TASK DESCRIPTION: How many lines in the records below contain the word "cards"? Give only the number.

(Recorded data)

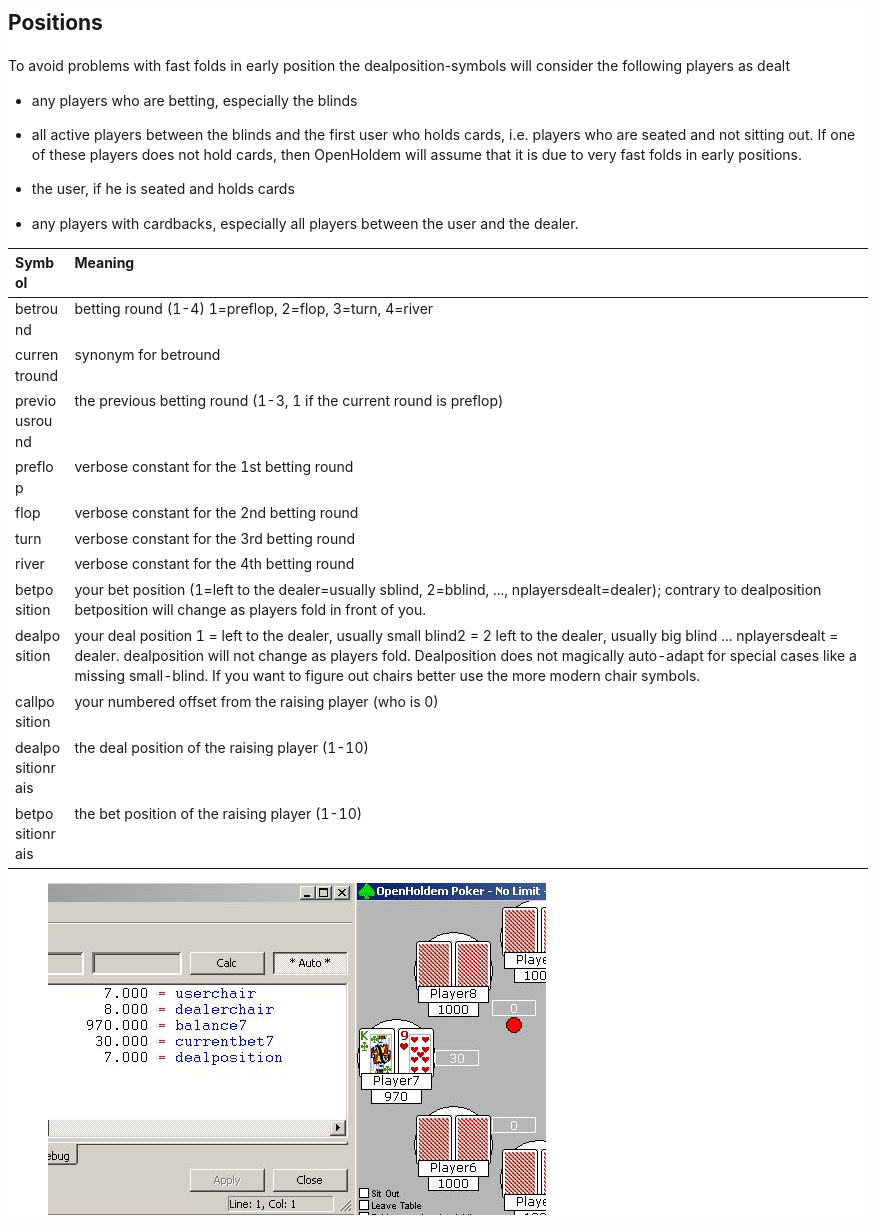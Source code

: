 ## Positions

To avoid problems with fast folds in early position the
dealposition-symbols will consider the following players as dealt

- any players who are betting, especially the blinds

- all active players between the blinds and the first user who holds
  cards, i.e. players who are seated and not sitting out. If one of
  these players does not hold cards, then OpenHoldem will assume that it
  is due to very fast folds in early positions.

- the user, if he is seated and holds cards

- any players with cardbacks, especially all players between the user
  and the dealer.

| Symbol | Meaning |
|:---|:---|
| betround | betting round (1-4) 1=preflop, 2=flop, 3=turn, 4=river |
| currentround | synonym for betround |
| previousround | the previous betting round (1-3, 1 if the current round is preflop) |
| preflop | verbose constant for the 1st betting round |
| flop | verbose constant for the 2nd betting round |
| turn | verbose constant for the 3rd betting round |
| river | verbose constant for the 4th betting round |
| betposition | your bet position (1=left to the dealer=usually sblind, 2=bblind, ..., nplayersdealt=dealer); contrary to dealposition betposition will change as players fold in front of you. |
| dealposition | your deal position 1 = left to the dealer, usually small blind2 = 2 left to the dealer, usually big blind ... nplayersdealt = dealer. dealposition will not change as players fold. Dealposition does not magically auto-adapt for special cases like a missing small-blind. If you want to figure out chairs better use the more modern chair symbols. |
| callposition | your numbered offset from the raising player (who is 0) |
| dealpositionrais | the deal position of the raising player (1-10) |
| betpositionrais | the bet position of the raising player (1-10) |

<figure>
<img src="images/openholdem/symbols/debug_tab_positions.jpg" />
</figure>
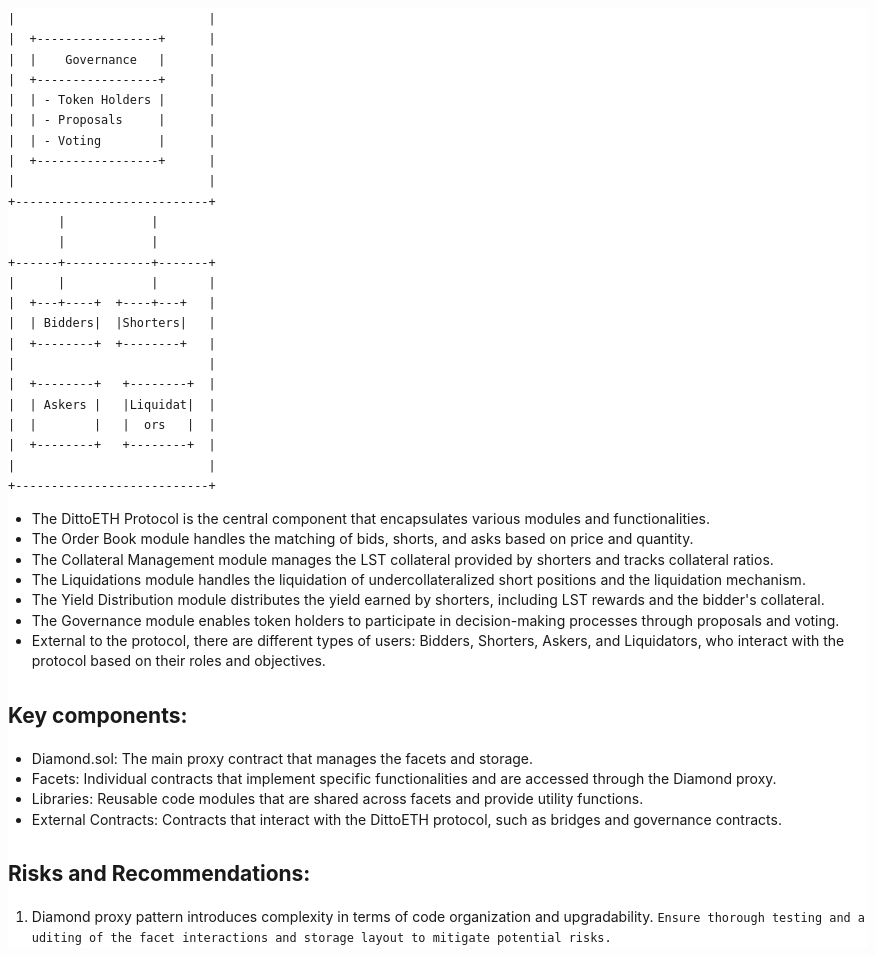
 ```solidity
|                           |
|  +-----------------+      |
|  |    Governance   |      |
|  +-----------------+      |
|  | - Token Holders |      |
|  | - Proposals     |      |
|  | - Voting        |      |
|  +-----------------+      |
|                           |
+---------------------------+
       |            |
       |            |
+------+------------+-------+
|      |            |       |
|  +---+----+  +----+---+   |
|  | Bidders|  |Shorters|   |
|  +--------+  +--------+   |
|                           |
|  +--------+   +--------+  |
|  | Askers |   |Liquidat|  |
|  |        |   |  ors   |  |
|  +--------+   +--------+  |
|                           |
+---------------------------+
```

- The DittoETH Protocol is the central component that encapsulates various modules and functionalities.
- The Order Book module handles the matching of bids, shorts, and asks based on price and quantity.
- The Collateral Management module manages the LST collateral provided by shorters and tracks collateral ratios.
- The Liquidations module handles the liquidation of undercollateralized short positions and the liquidation mechanism.
- The Yield Distribution module distributes the yield earned by shorters, including LST rewards and the bidder's collateral.
- The Governance module enables token holders to participate in decision-making processes through proposals and voting.
- External to the protocol, there are different types of users: Bidders, Shorters, Askers, and Liquidators, who interact with the protocol based on their roles and objectives.

**Key components:**
-----------------
- Diamond.sol: The main proxy contract that manages the facets and storage.
- Facets: Individual contracts that implement specific functionalities and are accessed through the Diamond proxy.
- Libraries: Reusable code modules that are shared across facets and provide utility functions.
- External Contracts: Contracts that interact with the DittoETH protocol, such as bridges and governance contracts.

Risks and Recommendations:
---------------------
1. Diamond proxy pattern introduces complexity in terms of code organization and upgradability. `Ensure thorough testing and auditing of the facet interactions and storage layout to mitigate potential risks.`
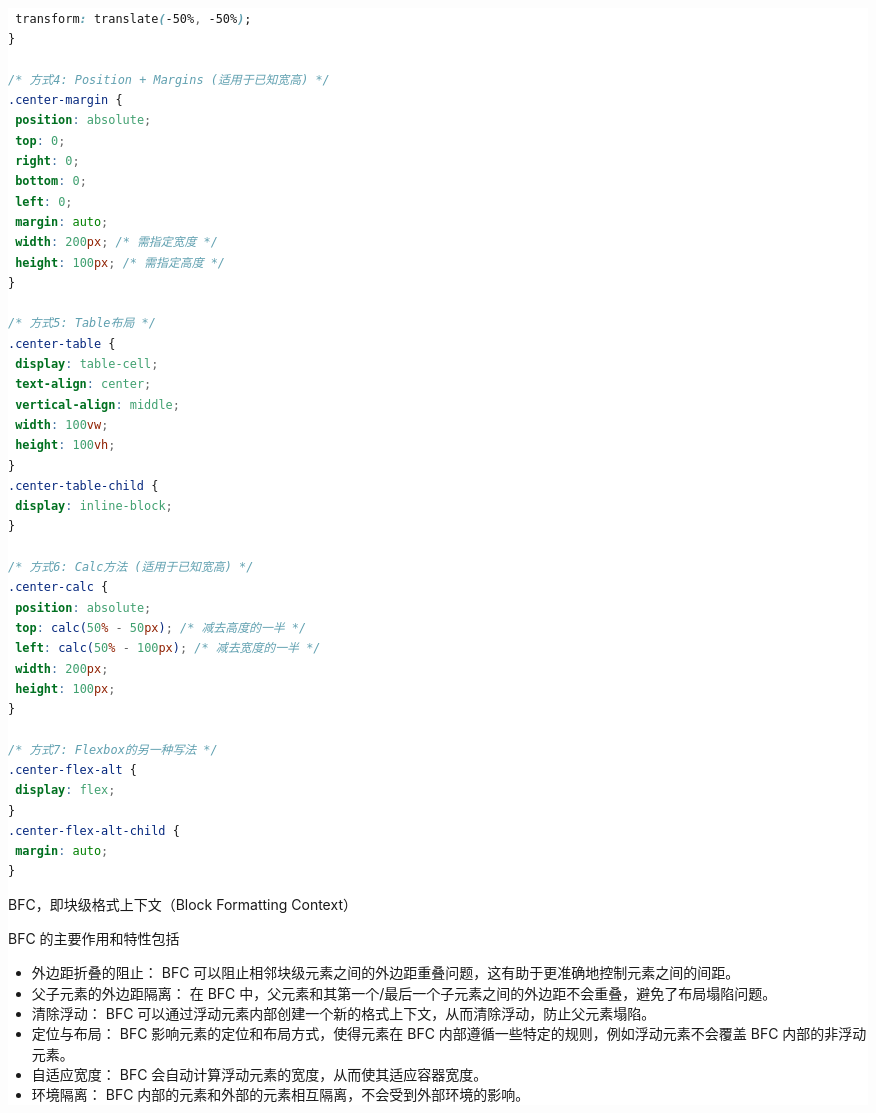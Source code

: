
 ``` css
 transform: translate(-50%, -50%);
}

/* 方式4: Position + Margins (适用于已知宽高) */
.center-margin {
 position: absolute;
 top: 0;
 right: 0;
 bottom: 0;
 left: 0;
 margin: auto;
 width: 200px; /* 需指定宽度 */
 height: 100px; /* 需指定高度 */
}

/* 方式5: Table布局 */
.center-table {
 display: table-cell;
 text-align: center;
 vertical-align: middle;
 width: 100vw;
 height: 100vh;
}
.center-table-child {
 display: inline-block;
}

/* 方式6: Calc方法 (适用于已知宽高) */
.center-calc {
 position: absolute;
 top: calc(50% - 50px); /* 减去高度的一半 */
 left: calc(50% - 100px); /* 减去宽度的一半 */
 width: 200px;
 height: 100px;
}

/* 方式7: Flexbox的另一种写法 */
.center-flex-alt {
 display: flex;
}
.center-flex-alt-child {
 margin: auto;
}
```

BFC，即块级格式上下文（Block Formatting Context）

BFC 的主要作用和特性包括

- 外边距折叠的阻止： BFC 可以阻止相邻块级元素之间的外边距重叠问题，这有助于更准确地控制元素之间的间距。
- 父子元素的外边距隔离： 在 BFC 中，父元素和其第一个/最后一个子元素之间的外边距不会重叠，避免了布局塌陷问题。
- 清除浮动： BFC 可以通过浮动元素内部创建一个新的格式上下文，从而清除浮动，防止父元素塌陷。
- 定位与布局： BFC 影响元素的定位和布局方式，使得元素在 BFC 内部遵循一些特定的规则，例如浮动元素不会覆盖 BFC 内部的非浮动元素。
- 自适应宽度： BFC 会自动计算浮动元素的宽度，从而使其适应容器宽度。
- 环境隔离： BFC 内部的元素和外部的元素相互隔离，不会受到外部环境的影响。
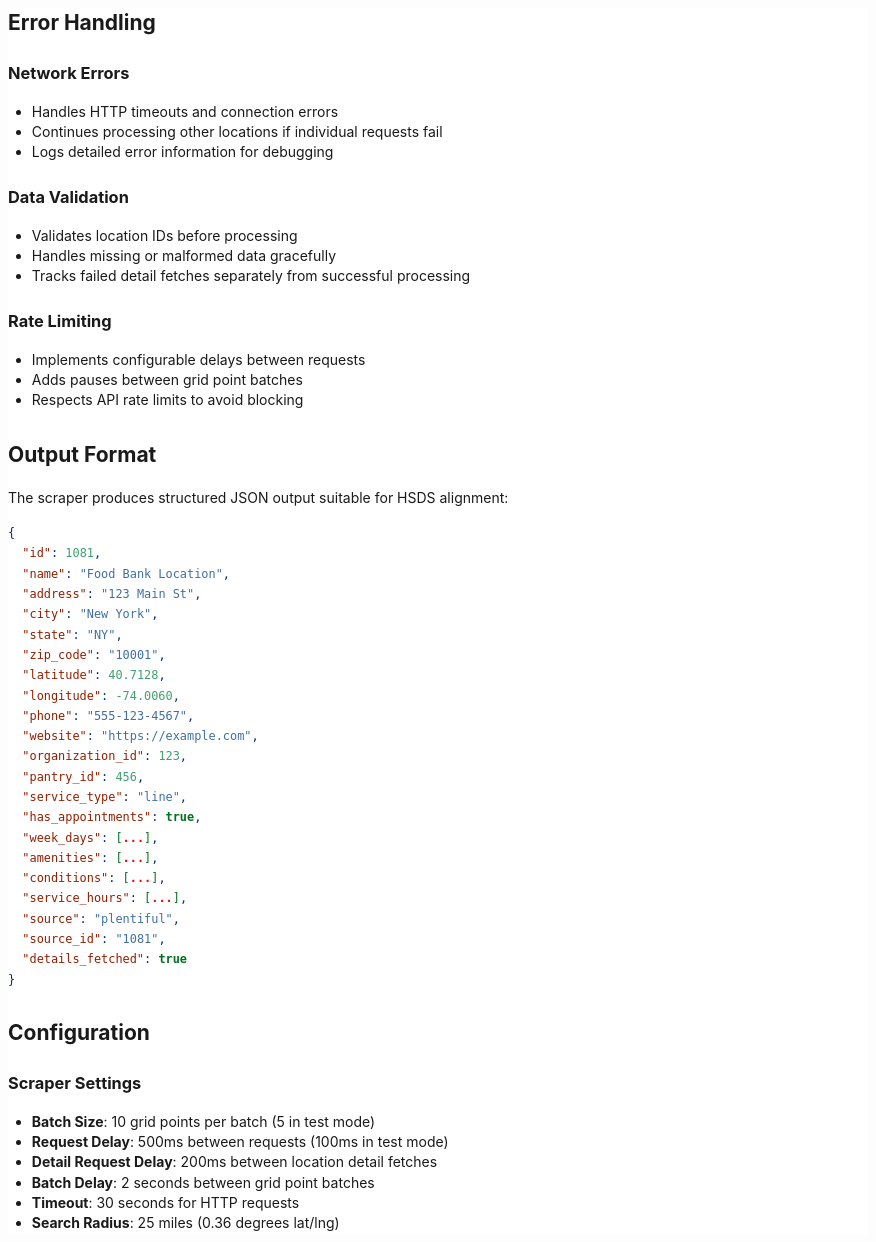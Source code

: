 ## Error Handling

### Network Errors
- Handles HTTP timeouts and connection errors
- Continues processing other locations if individual requests fail
- Logs detailed error information for debugging

### Data Validation
- Validates location IDs before processing
- Handles missing or malformed data gracefully
- Tracks failed detail fetches separately from successful processing

### Rate Limiting
- Implements configurable delays between requests
- Adds pauses between grid point batches
- Respects API rate limits to avoid blocking

## Output Format

The scraper produces structured JSON output suitable for HSDS alignment:

```json
{
  "id": 1081,
  "name": "Food Bank Location",
  "address": "123 Main St",
  "city": "New York",
  "state": "NY",
  "zip_code": "10001",
  "latitude": 40.7128,
  "longitude": -74.0060,
  "phone": "555-123-4567",
  "website": "https://example.com",
  "organization_id": 123,
  "pantry_id": 456,
  "service_type": "line",
  "has_appointments": true,
  "week_days": [...],
  "amenities": [...],
  "conditions": [...],
  "service_hours": [...],
  "source": "plentiful",
  "source_id": "1081",
  "details_fetched": true
}
```

## Configuration

### Scraper Settings
- **Batch Size**: 10 grid points per batch (5 in test mode)
- **Request Delay**: 500ms between requests (100ms in test mode)
- **Detail Request Delay**: 200ms between location detail fetches
- **Batch Delay**: 2 seconds between grid point batches
- **Timeout**: 30 seconds for HTTP requests
- **Search Radius**: 25 miles (0.36 degrees lat/lng)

WRITTEN ANSWER: 3